The listing should be printed again without a single change.

--- Dataset content ---

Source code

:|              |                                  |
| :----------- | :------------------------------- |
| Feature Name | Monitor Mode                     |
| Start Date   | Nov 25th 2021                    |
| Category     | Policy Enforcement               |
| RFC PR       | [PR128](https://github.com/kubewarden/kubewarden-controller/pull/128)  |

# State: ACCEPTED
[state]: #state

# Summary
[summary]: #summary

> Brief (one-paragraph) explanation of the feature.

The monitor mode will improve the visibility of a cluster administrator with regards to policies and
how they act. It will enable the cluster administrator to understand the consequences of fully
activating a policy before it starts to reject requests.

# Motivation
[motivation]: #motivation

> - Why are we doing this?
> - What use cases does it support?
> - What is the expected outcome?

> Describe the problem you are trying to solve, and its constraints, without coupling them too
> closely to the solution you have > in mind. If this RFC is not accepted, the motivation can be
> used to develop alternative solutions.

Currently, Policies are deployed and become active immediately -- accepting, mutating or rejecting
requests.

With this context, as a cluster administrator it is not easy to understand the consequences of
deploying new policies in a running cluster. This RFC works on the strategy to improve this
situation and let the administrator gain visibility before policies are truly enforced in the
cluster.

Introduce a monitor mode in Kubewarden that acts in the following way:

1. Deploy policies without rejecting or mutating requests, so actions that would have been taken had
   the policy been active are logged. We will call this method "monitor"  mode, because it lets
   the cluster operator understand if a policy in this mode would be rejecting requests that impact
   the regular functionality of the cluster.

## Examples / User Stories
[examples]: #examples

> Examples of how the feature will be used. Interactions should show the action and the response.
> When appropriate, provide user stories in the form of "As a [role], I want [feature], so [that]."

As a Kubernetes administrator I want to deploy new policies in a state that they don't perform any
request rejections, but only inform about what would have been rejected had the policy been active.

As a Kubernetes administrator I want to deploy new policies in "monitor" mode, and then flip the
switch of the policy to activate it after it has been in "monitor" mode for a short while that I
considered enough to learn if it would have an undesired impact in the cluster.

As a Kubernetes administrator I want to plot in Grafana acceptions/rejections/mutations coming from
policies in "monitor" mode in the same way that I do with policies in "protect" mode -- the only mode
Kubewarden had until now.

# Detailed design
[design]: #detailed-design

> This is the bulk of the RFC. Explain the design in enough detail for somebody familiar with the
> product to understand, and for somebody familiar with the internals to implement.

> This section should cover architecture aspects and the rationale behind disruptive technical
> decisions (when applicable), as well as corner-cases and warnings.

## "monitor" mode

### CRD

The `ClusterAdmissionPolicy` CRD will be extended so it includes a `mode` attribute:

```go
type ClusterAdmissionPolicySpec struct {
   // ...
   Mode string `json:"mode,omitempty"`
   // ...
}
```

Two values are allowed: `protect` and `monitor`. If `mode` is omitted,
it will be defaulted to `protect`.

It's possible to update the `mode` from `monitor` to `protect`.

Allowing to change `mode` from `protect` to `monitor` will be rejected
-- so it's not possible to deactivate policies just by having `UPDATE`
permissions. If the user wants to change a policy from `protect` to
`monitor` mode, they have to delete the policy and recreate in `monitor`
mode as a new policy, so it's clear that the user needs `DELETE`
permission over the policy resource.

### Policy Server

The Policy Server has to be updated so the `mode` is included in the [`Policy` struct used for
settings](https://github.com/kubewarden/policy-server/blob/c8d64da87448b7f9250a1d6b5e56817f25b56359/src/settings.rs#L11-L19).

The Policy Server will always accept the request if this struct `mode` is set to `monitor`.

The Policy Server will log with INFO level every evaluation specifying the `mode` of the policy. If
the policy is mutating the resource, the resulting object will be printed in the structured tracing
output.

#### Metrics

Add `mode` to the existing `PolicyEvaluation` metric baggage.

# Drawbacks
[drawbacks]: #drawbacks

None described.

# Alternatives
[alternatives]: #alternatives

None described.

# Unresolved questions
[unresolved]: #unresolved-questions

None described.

---

(Answer box)
Source code

:|              |                                  |
| :----------- | :------------------------------- |
| Feature Name | Monitor Mode                     |
| Start Date   | Nov 25th 2021                    |
| Category     | Policy Enforcement               |
| RFC PR       | [PR128](https://github.com/kubewarden/kubewarden-controller/pull/128)  |

# State: ACCEPTED
[state]: #state

# Summary
[summary]: #summary

> Brief (one-paragraph) explanation of the feature.

The monitor mode will improve the visibility of a cluster administrator with regards to policies and
how they act. It will enable the cluster administrator to understand the consequences of fully
activating a policy before it starts to reject requests.

# Motivation
[motivation]: #motivation

> - Why are we doing this?
> - What use cases does it support?
> - What is the expected outcome?

> Describe the problem you are trying to solve, and its constraints, without coupling them too
> closely to the solution you have > in mind. If this RFC is not accepted, the motivation can be
> used to develop alternative solutions.

Currently, Policies are deployed and become active immediately -- accepting, mutating or rejecting
requests.

With this context, as a cluster administrator it is not easy to understand the consequences of
deploying new policies in a running cluster. This RFC works on the strategy to improve this
situation and let the administrator gain visibility before policies are truly enforced in the
cluster.

Introduce a monitor mode in Kubewarden that acts in the following way:

1. Deploy policies without rejecting or mutating requests, so actions that would have been taken had
   the policy been active are logged. We will call this method "monitor"  mode, because it lets
   the cluster operator understand if a policy in this mode would be rejecting requests that impact
   the regular functionality of the cluster.

## Examples / User Stories
[examples]: #examples

> Examples of how the feature will be used. Interactions should show the action and the response.
> When appropriate, provide user stories in the form of "As a [role], I want [feature], so [that]."

As a Kubernetes administrator I want to deploy new policies in a state that they don't perform any
request rejections, but only inform about what would have been rejected had the policy been active.

As a Kubernetes administrator I want to deploy new policies in "monitor" mode, and then flip the
switch of the policy to activate it after it has been in "monitor" mode for a short while that I
considered enough to learn if it would have an undesired impact in the cluster.

As a Kubernetes administrator I want to plot in Grafana acceptions/rejections/mutations coming from
policies in "monitor" mode in the same way that I do with policies in "protect" mode -- the only mode
Kubewarden had until now.

# Detailed design
[design]: #detailed-design

> This is the bulk of the RFC. Explain the design in enough detail for somebody familiar with the
> product to understand, and for somebody familiar with the internals to implement.

> This section should cover architecture aspects and the rationale behind disruptive technical
> decisions (when applicable), as well as corner-cases and warnings.

## "monitor" mode

### CRD

The `ClusterAdmissionPolicy` CRD will be extended so it includes a `mode` attribute:

```go
type ClusterAdmissionPolicySpec struct {
   // ...
   Mode string `json:"mode,omitempty"`
   // ...
}
```

Two values are allowed: `protect` and `monitor`. If `mode` is omitted,
it will be defaulted to `protect`.

It's possible to update the `mode` from `monitor` to `protect`.

Allowing to change `mode` from `protect` to `monitor` will be rejected
-- so it's not possible to deactivate policies just by having `UPDATE`
permissions. If the user wants to change a policy from `protect` to
`monitor` mode, they have to delete the policy and recreate in `monitor`
mode as a new policy, so it's clear that the user needs `DELETE`
permission over the policy resource.

### Policy Server

The Policy Server has to be updated so the `mode` is included in the [`Policy` struct used for
settings](https://github.com/kubewarden/policy-server/blob/c8d64da87448b7f9250a1d6b5e56817f25b56359/src/settings.rs#L11-L19).

The Policy Server will always accept the request if this struct `mode` is set to `monitor`.

The Policy Server will log with INFO level every evaluation specifying the `mode` of the policy. If
the policy is mutating the resource, the resulting object will be printed in the structured tracing
output.

#### Metrics

Add `mode` to the existing `PolicyEvaluation` metric baggage.

# Drawbacks
[drawbacks]: #drawbacks

None described.

# Alternatives
[alternatives]: #alternatives

None described.

# Unresolved questions
[unresolved]: #unresolved-questions

None described.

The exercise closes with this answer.